═════ Material provided

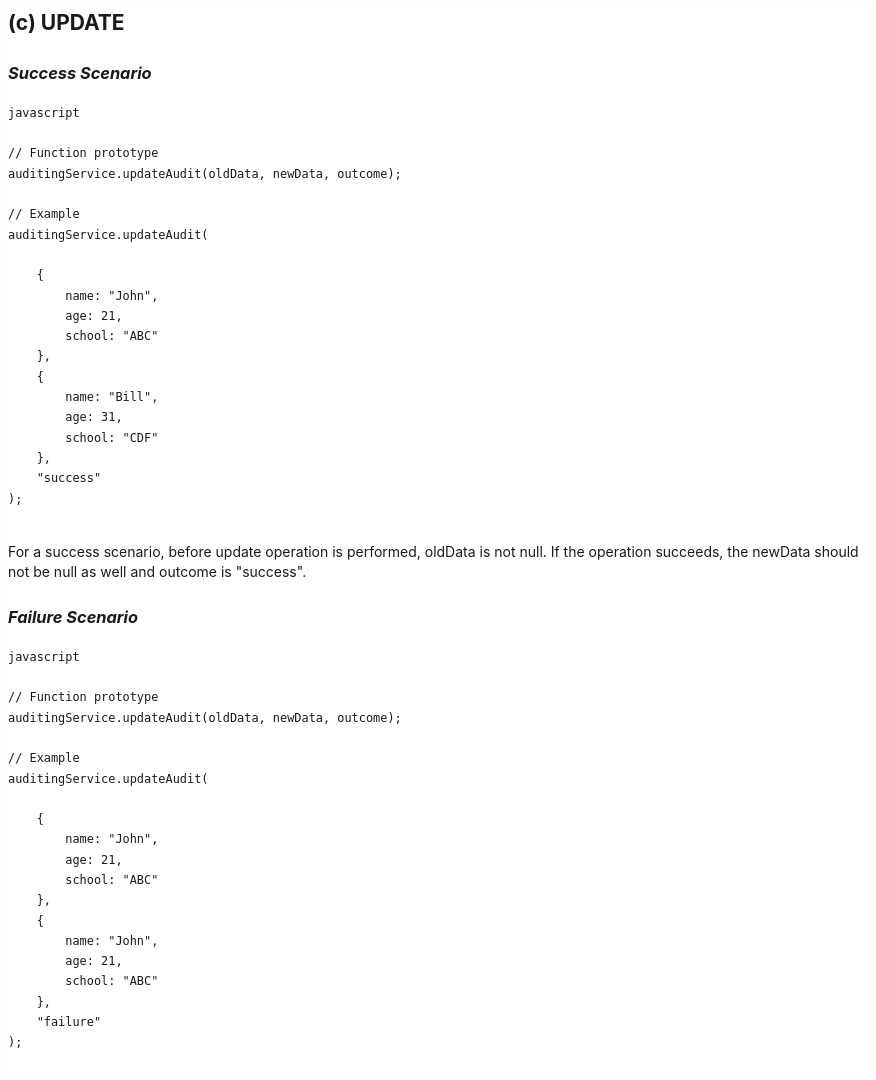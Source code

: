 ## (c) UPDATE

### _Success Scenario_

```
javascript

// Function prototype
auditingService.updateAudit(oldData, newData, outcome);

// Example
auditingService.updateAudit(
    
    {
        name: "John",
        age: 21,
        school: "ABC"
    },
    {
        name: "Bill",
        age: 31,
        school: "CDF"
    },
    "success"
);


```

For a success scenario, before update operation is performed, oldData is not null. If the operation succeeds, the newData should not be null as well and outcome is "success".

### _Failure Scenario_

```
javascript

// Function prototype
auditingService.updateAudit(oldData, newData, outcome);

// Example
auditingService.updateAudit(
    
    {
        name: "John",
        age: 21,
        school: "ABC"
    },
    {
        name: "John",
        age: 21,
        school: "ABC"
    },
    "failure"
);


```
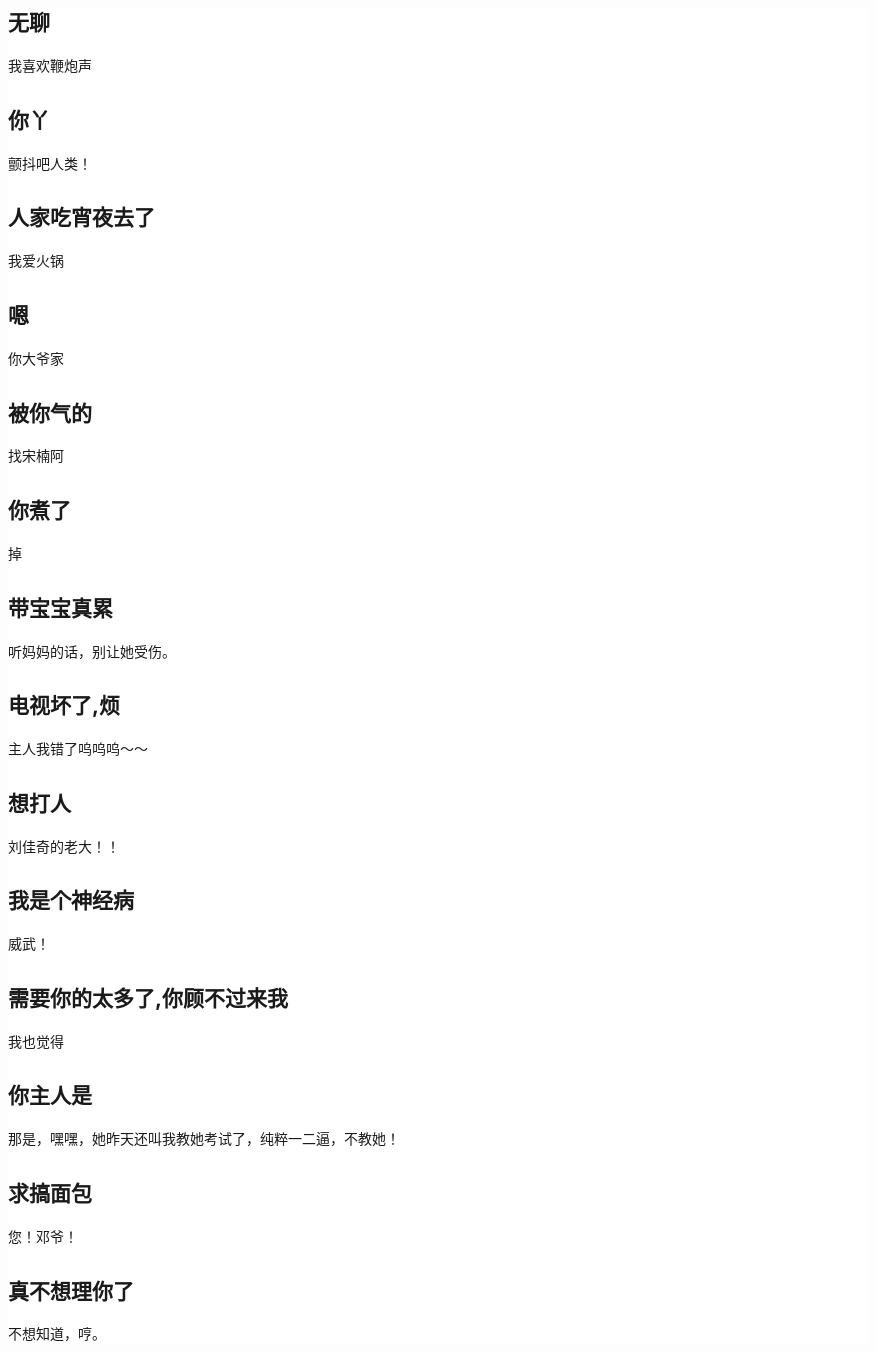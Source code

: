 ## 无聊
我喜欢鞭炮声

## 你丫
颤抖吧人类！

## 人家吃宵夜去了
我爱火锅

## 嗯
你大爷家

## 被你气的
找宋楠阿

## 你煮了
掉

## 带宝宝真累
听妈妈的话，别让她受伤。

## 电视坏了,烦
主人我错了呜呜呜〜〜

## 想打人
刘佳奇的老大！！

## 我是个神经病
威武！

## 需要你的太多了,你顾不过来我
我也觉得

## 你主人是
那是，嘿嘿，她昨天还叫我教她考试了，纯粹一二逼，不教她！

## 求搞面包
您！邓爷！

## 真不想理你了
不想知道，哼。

══════════

- [Your instructions]: Restate the entries word for word, though any image they contain should not appear.

- [Solved exercise]:
Source code

: ## (c) UPDATE

### _Success Scenario_

```
javascript

// Function prototype
auditingService.updateAudit(oldData, newData, outcome);

// Example
auditingService.updateAudit(
    
    {
        name: "John",
        age: 21,
        school: "ABC"
    },
    {
        name: "Bill",
        age: 31,
        school: "CDF"
    },
    "success"
);


```

For a success scenario, before update operation is performed, oldData is not null. If the operation succeeds, the newData should not be null as well and outcome is "success".

### _Failure Scenario_

```
javascript

// Function prototype
auditingService.updateAudit(oldData, newData, outcome);

// Example
auditingService.updateAudit(
    
    {
        name: "John",
        age: 21,
        school: "ABC"
    },
    {
        name: "John",
        age: 21,
        school: "ABC"
    },
    "failure"
);


```
Source code

: ## 无聊
我喜欢鞭炮声

## 你丫
颤抖吧人类！

## 人家吃宵夜去了
我爱火锅

## 嗯
你大爷家

## 被你气的
找宋楠阿

## 你煮了
掉

## 带宝宝真累
听妈妈的话，别让她受伤。

## 电视坏了,烦
主人我错了呜呜呜〜〜

## 想打人
刘佳奇的老大！！

## 我是个神经病
威武！

## 需要你的太多了,你顾不过来我
我也觉得

## 你主人是
那是，嘿嘿，她昨天还叫我教她考试了，纯粹一二逼，不教她！

## 求搞面包
您！邓爷！

## 真不想理你了
不想知道，哼。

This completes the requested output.